Starting at the top of the entries, restate word for word each line up to and including the one with "sudo chmod -R 777 /var/www/<br>".

Dataset entries
---+---

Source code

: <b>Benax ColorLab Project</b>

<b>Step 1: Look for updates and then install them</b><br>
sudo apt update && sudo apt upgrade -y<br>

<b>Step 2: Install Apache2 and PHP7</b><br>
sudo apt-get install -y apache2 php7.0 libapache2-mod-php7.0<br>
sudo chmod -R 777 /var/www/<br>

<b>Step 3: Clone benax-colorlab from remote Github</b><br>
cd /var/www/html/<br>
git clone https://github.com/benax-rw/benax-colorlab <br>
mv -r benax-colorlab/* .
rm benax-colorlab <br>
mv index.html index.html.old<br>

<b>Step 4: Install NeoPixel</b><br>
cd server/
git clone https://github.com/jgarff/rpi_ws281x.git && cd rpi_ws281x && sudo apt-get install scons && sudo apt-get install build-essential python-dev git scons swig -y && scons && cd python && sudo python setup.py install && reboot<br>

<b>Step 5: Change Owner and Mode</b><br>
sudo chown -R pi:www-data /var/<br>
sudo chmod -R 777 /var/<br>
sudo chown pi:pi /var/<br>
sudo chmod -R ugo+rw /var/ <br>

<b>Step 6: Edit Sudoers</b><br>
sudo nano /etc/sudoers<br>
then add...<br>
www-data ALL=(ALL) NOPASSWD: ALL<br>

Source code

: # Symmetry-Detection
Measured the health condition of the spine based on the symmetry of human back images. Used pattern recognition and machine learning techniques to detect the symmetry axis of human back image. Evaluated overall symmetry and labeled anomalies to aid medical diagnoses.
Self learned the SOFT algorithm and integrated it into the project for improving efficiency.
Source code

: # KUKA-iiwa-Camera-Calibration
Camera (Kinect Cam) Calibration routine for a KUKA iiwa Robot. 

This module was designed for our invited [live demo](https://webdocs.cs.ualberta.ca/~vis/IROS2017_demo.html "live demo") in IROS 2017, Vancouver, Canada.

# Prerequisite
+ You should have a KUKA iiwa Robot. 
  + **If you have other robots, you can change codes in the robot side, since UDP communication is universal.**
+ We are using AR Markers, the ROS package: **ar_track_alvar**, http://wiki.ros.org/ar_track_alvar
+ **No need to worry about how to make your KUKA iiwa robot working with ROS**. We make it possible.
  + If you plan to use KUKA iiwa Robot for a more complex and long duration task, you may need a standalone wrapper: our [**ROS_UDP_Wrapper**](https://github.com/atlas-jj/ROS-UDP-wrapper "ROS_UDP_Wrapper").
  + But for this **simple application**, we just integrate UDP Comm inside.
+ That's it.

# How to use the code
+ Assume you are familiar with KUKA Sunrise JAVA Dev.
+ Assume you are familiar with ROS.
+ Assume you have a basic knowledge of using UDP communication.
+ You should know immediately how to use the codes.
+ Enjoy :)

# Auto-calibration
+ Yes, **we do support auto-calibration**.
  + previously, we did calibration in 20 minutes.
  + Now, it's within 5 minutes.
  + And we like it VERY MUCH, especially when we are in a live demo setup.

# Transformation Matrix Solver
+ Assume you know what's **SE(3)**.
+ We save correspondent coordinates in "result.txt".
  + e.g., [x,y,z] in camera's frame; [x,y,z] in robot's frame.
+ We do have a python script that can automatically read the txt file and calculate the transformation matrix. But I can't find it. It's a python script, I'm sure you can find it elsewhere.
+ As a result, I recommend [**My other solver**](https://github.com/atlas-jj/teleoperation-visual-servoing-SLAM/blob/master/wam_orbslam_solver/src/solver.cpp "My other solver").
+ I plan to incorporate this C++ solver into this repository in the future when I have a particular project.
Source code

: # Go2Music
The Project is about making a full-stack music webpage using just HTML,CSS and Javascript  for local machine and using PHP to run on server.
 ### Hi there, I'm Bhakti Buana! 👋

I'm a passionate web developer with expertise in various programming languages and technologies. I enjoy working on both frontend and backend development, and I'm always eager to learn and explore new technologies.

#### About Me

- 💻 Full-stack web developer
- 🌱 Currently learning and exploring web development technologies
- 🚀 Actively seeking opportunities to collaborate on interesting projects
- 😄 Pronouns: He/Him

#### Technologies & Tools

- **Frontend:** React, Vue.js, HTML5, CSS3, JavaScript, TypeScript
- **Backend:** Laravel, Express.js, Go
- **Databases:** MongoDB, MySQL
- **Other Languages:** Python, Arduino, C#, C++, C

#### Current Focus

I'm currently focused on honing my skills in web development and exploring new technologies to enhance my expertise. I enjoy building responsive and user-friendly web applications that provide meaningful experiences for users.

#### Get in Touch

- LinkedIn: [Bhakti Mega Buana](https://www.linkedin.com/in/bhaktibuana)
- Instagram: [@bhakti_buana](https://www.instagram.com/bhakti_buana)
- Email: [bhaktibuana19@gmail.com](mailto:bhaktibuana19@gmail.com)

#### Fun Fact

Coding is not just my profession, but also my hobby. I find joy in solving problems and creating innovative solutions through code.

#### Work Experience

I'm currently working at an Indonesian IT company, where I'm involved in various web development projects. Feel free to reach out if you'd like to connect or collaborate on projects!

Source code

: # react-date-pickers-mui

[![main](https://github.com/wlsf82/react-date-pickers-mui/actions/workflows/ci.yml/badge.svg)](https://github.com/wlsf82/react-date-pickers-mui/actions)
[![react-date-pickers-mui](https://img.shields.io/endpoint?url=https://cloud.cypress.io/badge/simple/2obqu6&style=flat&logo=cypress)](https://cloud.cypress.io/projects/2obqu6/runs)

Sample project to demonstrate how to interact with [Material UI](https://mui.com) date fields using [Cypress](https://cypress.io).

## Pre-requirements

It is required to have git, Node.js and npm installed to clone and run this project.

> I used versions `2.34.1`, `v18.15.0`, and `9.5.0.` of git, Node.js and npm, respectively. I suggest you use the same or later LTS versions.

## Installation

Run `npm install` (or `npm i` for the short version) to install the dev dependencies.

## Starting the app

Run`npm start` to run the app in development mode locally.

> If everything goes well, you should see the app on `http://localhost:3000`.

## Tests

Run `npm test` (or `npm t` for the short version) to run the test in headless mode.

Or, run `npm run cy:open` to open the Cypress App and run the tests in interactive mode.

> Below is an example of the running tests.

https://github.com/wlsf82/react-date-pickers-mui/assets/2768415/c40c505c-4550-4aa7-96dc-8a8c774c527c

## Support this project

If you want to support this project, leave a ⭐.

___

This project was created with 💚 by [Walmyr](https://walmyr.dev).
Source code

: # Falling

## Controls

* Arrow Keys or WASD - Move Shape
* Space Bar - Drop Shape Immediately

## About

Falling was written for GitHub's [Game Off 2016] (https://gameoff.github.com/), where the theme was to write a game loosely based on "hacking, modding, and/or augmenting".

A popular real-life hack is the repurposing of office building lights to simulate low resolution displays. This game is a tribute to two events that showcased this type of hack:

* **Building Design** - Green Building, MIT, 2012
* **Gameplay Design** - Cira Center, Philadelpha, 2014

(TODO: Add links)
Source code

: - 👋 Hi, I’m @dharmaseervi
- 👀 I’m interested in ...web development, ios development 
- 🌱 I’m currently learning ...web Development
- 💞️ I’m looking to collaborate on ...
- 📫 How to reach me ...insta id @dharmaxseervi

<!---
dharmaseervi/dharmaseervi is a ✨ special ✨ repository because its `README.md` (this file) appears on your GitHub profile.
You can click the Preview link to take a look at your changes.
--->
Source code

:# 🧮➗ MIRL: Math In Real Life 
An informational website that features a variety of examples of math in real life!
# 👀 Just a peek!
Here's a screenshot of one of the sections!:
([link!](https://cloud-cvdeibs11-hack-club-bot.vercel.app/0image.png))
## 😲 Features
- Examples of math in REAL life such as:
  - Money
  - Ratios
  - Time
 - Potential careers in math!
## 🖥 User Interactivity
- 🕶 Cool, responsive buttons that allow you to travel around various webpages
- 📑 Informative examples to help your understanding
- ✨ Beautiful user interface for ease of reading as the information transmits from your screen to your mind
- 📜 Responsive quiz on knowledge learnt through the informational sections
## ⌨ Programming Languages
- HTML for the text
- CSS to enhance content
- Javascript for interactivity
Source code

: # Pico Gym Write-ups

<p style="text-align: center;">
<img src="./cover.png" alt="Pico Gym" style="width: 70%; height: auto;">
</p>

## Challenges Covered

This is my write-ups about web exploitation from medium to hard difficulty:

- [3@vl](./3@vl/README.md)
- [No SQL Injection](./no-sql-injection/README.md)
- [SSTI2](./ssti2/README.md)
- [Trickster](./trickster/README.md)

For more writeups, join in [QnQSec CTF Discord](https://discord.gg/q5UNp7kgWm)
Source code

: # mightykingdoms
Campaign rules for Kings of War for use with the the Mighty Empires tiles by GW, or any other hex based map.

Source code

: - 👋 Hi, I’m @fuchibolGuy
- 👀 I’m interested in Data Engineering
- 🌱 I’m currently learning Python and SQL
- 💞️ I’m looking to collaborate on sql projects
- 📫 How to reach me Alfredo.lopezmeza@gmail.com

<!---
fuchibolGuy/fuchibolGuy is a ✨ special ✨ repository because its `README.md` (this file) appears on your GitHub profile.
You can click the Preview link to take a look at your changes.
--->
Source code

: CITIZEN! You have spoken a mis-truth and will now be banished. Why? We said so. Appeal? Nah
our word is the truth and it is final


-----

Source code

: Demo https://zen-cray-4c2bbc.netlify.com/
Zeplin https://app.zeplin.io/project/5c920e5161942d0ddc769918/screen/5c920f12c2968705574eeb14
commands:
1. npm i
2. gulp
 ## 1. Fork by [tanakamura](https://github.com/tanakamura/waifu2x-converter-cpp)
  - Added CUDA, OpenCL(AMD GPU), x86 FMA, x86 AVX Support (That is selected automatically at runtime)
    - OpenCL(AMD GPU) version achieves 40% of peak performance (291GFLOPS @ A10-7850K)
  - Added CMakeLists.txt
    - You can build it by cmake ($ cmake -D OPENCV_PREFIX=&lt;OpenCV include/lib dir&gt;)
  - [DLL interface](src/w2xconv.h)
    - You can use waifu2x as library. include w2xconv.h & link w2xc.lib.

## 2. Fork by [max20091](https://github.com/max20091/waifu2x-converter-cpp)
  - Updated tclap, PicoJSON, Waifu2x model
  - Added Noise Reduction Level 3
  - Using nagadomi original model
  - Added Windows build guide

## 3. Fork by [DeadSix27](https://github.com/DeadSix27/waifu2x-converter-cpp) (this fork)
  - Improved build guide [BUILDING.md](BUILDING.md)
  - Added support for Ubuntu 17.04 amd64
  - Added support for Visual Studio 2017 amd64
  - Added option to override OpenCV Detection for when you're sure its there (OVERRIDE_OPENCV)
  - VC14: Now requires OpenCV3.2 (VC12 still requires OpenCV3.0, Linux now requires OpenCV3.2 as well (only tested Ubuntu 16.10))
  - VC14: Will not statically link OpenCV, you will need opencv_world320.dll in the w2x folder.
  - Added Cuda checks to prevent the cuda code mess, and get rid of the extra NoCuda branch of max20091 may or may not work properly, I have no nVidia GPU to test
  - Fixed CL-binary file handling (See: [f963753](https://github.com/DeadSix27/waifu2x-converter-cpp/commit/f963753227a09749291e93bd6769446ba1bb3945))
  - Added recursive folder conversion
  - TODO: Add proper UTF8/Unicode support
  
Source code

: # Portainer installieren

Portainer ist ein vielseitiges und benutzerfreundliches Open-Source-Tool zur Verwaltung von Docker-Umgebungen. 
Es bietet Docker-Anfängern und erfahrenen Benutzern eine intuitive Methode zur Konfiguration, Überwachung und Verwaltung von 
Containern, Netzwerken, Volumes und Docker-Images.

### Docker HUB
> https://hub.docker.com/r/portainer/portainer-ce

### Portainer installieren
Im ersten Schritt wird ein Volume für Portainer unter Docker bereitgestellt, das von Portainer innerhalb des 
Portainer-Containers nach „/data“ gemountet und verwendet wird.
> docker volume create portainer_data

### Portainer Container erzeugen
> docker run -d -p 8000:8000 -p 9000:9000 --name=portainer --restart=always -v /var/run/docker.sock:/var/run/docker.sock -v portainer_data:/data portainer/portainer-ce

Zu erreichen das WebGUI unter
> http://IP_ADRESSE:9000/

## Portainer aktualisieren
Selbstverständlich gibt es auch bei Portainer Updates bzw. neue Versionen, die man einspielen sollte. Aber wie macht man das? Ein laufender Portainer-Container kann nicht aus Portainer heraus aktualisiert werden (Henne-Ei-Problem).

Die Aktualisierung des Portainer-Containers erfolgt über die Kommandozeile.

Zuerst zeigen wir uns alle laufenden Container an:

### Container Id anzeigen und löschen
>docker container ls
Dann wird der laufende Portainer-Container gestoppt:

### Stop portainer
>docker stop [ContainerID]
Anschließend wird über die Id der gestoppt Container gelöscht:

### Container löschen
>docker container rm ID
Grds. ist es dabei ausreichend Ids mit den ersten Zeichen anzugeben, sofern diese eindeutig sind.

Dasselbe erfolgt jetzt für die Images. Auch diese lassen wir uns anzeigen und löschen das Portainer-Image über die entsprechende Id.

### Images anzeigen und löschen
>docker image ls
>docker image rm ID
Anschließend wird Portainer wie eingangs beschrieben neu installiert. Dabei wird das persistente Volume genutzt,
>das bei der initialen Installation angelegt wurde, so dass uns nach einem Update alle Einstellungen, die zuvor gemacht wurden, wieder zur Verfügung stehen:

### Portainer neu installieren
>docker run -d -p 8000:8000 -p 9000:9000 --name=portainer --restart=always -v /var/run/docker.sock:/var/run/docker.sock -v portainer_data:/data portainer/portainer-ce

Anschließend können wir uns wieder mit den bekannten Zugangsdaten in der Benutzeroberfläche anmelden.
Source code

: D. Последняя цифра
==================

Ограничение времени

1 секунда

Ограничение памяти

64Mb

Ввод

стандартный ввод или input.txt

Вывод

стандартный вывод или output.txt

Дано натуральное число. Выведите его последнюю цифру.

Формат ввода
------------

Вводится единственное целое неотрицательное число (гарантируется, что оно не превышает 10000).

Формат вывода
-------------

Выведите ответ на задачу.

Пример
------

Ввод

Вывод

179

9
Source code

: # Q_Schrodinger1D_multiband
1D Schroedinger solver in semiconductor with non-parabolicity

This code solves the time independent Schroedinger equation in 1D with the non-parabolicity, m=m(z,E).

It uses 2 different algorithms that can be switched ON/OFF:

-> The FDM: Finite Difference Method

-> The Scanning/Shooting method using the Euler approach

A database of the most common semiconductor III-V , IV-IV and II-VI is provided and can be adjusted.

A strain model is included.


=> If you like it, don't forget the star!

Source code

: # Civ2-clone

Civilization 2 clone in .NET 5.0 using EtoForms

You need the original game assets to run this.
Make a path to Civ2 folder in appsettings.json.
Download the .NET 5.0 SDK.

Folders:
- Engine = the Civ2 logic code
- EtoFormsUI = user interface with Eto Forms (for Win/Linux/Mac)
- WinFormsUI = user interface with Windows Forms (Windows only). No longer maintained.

---+---

**WRITTEN RESPONSE:**
Source code

: <b>Benax ColorLab Project</b>

<b>Step 1: Look for updates and then install them</b><br>
sudo apt update && sudo apt upgrade -y<br>

<b>Step 2: Install Apache2 and PHP7</b><br>
sudo apt-get install -y apache2 php7.0 libapache2-mod-php7.0<br>
sudo chmod -R 777 /var/www/<br>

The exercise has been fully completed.